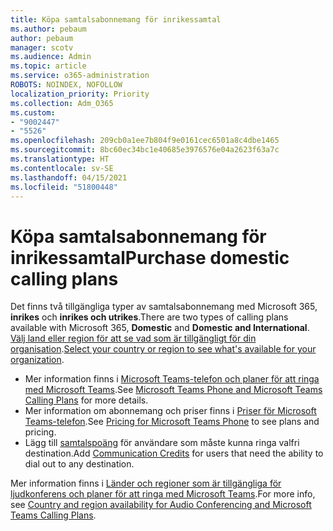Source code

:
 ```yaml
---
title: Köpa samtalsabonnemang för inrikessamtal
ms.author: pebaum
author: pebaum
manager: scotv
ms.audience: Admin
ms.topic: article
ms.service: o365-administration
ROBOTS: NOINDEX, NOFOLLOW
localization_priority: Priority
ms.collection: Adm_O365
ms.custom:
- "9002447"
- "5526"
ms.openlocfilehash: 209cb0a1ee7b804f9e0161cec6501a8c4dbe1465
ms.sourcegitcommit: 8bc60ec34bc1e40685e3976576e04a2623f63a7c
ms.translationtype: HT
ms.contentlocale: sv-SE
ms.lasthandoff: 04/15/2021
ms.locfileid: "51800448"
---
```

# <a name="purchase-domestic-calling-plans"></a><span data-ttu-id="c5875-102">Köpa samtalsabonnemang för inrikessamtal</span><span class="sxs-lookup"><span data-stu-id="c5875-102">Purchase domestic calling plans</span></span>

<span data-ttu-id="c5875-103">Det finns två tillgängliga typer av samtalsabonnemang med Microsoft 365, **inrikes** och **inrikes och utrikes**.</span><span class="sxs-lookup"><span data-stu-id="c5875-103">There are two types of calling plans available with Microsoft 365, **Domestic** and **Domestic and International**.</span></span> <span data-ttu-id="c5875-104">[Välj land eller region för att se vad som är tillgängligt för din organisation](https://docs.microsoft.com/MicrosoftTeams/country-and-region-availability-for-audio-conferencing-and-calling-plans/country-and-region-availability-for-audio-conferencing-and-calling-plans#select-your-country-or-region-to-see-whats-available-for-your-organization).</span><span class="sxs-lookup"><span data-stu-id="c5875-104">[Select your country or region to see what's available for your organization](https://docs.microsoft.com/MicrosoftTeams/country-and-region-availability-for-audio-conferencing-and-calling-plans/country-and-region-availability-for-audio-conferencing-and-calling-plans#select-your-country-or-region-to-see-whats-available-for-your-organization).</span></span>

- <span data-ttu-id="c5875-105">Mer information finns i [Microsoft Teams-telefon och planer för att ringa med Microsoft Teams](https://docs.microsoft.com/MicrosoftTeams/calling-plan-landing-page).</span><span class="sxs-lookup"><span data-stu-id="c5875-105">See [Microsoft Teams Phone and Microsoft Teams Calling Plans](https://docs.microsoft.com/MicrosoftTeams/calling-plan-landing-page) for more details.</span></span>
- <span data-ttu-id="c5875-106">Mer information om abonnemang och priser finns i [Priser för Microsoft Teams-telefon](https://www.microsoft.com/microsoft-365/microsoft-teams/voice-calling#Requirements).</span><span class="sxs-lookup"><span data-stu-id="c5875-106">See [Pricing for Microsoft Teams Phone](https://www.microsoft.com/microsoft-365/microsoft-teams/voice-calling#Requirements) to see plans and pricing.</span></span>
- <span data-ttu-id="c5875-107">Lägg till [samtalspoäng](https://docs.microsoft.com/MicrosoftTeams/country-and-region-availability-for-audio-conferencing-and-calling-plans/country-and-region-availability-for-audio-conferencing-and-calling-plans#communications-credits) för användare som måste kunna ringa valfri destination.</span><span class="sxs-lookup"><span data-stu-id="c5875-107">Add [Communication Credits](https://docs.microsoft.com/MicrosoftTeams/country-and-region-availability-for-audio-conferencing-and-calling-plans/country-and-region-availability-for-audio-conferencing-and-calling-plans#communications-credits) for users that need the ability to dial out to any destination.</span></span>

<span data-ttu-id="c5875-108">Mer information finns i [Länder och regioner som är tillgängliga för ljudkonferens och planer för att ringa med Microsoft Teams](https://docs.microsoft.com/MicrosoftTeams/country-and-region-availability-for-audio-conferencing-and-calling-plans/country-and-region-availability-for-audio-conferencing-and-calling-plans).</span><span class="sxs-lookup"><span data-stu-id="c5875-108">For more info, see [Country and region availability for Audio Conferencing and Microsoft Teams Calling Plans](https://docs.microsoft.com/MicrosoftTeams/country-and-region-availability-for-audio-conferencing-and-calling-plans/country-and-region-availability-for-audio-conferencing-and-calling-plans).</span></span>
# # # # #
# [What the task asks]
Determine how many lines of the data above contain the string "Köpa", and answer with the number only.

# [Your response]
2